Further: "Ninety-seven percent suffered from at least one other illness: anxiety (48%), depression (43%), fibromyalgia (39%), irritable bowel syndrome (38%), and migraine headaches (37%) were the most diagnosed conditions." The authors phrase this in the context that "patients with co-morbid medical or psychiatric conditions are the rule rather than the exception" when it comes to ME/CFS. But just before anyone starts making noises that anxiety and depression are so significantly present in this cohort and probably beyond, such findings does not open the door to any psychobabble 'biopsychosocial' (BPS) explanations about the cause/perpetuation of ME/CFS. I think many patients (and researchers) have had quite enough of all that (see here).
The Chu paper is a comprehensive one and adds to our knowledge about ME/CFS. It has its limitations - "reliance on subject self-report, recall bias, and relative superficiality of some survey items" - but no more or less than lots of other ME/CFS research.

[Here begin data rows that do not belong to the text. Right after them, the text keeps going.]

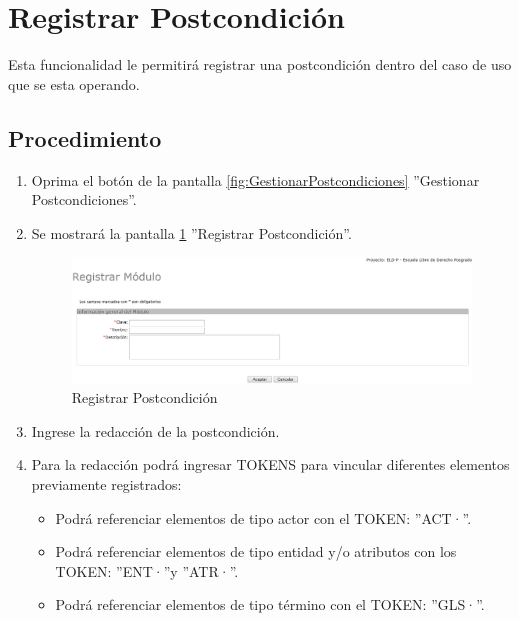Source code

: 
\hypertarget{cv:registrarPostcondicion}{\section{Registrar Postcondición}} \label{sec:registrarPostcondicion}

	Esta funcionalidad le permitirá registrar una postcondición dentro del caso de uso que se esta operando.

		\subsection{Procedimiento}

			\begin{enumerate}
	
			\item Oprima el botón \IURegistrar{} de la pantalla \ref{fig:GestionarPostcondiciones} ''Gestionar Postcondiciones''.
			
			\item Se mostrará la pantalla \ref{fig:registrarPostcondicion} ''Registrar Postcondición''.

			\begin{figure}[htbp!]
				\begin{center}
					\includegraphics[scale=0.5]{roles/lider/casosUso/pantallas/IU5-1registrarModulo}
					\caption{Registrar Postcondición}
					\label{fig:registrarPostcondicion}
				\end{center}
			\end{figure}
		
			\item Ingrese la redacción de la postcondición.
			
			\item Para la redacción podrá ingresar TOKENS para vincular diferentes elementos previamente registrados:
			
			\begin{itemize}
				\item Podrá referenciar elementos de tipo actor con el TOKEN: ''ACT·''.
				\item Podrá referenciar elementos de tipo entidad y/o atributos con los TOKEN: ''ENT·''y ''ATR·''.
				\item Podrá referenciar elementos de tipo término con el TOKEN: ''GLS·''.
			\end{itemize}
			

\end{enumerate}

It hopefully will open the door to a lot more similar study; perhaps also including the odd biological measure also.
And just before you go, I'll draw your attention to the findings reported by Katherine Rowe  who also asked a cohort of participants with ME/CFS about their illness experiences. There's a few important matching details included in the paper - "Eighty percent reported a defined onset following an infection" - but also some other noteworthy information. One such observation was that: "Many indicated the need to be sensitive about when psychological assistance is offered... They were sensitive as to whether this was implying that psychological issues were the “cause.”." It's not difficult to see why patients with ME/CFS would think such [BPS] things.
 Chu L. et al. Onset patterns and course of myalgic encephalomyelitis/ chronic fatigue syndrome. Front. Pediatr. 2019. Jan 16.
 Chu L. et al. Deconstructing post-exertional malaise in myalgic encephalomyelitis/ chronic fatigue syndrome: A patient-centered, cross-sectional survey. PLoS One. 2018;13(6):e0197811.
 Robinson LJ. et al. Impairments in cognitive performance in chronic fatigue syndrome are common, not related to co-morbid depression but do associate with autonomic dysfunction. PLoS One. 2019 Feb 5;14(2):e0210394.
 Rowe KS. Long Term Follow up of Young People With Chronic Fatigue Syndrome Attending a Pediatric Outpatient Service. Front Pediatr. 2019 Feb 21;7:21.